The 30 largest EPC companies accounted for 30% of the non-residential global PV market for 2013, a 5% increase on last year.

The non-residential PV market grew by 20% during 2013, led by the US and China. Despite the boom and an impressive 1.2GW pipeline, UK EPC firms still struggled.

Some companies in other markets multiplied the size of their non-residential PV market share. US firm First Solar came in top of the league, doubling its capacity to reach 1.1GW.

China-based TBEA Sun Oasis came in second with 1GW after quadrupling its installed capacity in non residential PV.

China and the US accounted for nine of the top ten EPC companies listed by IHS.

China and the US’s deployment of large pipelines accounted for “notable growth last year" according to Josefin Berg, senior analyst for solar demand at IHS.

There is 2.5GW of non-residential PV under construction in the US, and 2.1GW in the pipeline for China. 

The global pipeline for non-residential PV stands at 114GW, with more than 10,000 projects – of which 10GW is under construction and 10GW has signed PPAs.

Berg said major challenges in completing projects include obtaining finance and tumultuous government policies – that can make finance difficult to secure even after paperwork has been signed and permits granted.
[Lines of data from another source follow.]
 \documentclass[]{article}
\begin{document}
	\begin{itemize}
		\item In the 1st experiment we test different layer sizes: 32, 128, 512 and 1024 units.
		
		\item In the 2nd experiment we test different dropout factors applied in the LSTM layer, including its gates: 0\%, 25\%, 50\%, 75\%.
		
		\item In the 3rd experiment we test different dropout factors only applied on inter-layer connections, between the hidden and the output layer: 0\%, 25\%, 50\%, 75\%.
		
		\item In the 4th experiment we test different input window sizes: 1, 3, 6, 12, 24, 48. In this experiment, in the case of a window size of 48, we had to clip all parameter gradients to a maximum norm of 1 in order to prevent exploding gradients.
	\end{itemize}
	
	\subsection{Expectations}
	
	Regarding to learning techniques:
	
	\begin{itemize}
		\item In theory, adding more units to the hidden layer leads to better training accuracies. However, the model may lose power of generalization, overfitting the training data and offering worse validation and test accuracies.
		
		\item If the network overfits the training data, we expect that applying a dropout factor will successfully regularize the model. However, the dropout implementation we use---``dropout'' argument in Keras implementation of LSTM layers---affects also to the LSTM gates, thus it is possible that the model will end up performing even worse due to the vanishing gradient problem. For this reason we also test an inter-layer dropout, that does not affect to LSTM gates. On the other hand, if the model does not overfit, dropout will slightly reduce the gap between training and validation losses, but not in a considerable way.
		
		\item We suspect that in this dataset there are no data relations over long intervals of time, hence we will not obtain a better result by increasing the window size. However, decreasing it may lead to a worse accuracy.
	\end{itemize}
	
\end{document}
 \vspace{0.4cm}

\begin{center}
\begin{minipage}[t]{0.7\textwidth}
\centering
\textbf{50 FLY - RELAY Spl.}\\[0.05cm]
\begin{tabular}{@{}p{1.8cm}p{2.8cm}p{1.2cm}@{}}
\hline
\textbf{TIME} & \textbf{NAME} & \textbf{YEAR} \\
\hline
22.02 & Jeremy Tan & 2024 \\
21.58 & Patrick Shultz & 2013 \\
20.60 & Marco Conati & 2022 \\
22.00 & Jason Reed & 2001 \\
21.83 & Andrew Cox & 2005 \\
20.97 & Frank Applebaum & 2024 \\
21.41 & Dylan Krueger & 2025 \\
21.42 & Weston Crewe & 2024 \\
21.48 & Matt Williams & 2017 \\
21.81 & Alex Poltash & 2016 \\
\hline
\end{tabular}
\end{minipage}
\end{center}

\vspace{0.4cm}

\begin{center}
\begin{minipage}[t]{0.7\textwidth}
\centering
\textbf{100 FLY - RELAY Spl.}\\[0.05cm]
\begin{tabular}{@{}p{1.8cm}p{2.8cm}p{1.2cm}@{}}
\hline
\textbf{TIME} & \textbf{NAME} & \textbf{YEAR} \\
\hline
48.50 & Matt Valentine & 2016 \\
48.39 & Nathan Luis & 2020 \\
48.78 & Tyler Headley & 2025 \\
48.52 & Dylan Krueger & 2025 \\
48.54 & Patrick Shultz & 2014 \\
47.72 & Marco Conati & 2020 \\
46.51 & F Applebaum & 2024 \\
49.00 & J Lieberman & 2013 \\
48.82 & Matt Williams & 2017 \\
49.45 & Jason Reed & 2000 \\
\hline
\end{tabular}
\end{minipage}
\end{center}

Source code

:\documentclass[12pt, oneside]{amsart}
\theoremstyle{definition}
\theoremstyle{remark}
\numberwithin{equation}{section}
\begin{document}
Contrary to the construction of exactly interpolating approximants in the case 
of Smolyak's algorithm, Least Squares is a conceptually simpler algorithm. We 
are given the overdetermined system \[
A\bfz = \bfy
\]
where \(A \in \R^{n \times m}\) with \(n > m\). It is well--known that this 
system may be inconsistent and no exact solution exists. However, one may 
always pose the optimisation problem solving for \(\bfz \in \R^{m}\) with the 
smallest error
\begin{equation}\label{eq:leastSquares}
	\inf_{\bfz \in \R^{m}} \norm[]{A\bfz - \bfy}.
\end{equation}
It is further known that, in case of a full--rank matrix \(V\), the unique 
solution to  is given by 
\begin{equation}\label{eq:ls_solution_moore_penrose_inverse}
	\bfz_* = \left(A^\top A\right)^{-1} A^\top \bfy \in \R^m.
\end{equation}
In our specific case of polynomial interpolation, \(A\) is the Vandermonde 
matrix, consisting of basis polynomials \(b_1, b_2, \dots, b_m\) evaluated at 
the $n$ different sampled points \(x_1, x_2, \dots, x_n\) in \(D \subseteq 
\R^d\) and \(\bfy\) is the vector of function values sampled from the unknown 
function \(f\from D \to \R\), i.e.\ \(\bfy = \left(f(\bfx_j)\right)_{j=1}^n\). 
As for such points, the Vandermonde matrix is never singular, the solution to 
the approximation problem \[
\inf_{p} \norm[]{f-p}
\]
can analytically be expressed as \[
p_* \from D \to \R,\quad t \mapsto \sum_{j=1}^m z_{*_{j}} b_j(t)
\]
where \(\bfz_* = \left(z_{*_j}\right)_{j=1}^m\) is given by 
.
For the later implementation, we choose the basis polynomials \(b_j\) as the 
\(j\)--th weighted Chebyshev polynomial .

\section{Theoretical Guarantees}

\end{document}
IHS noted that European markets are heating up with increased competitiveness, especially in the UK between top EPC companies, Wirsol and S.A.G Solarstrom.

The UK has a predicted pipeline of 1.2GW in non-residential PV, but EPC companies are still struggling to make ends meet. 

IHS said that UK EPCs were burdened as the primary financial risk taker and faced tight profit margins. According to the report EPCs in the UK have to pay up front, wait, and hope for the government Renewable Obligation Certificates (ROC) to be awarded – which can take six months after the project's completion.

“This long process put system integrators at risk of running out of cash before the project is sold and paid for,” said Berg. “Consequently, the most successful EPC companies building PV plants in the UK are either backed by venture capital, or form part of larger construction groups.”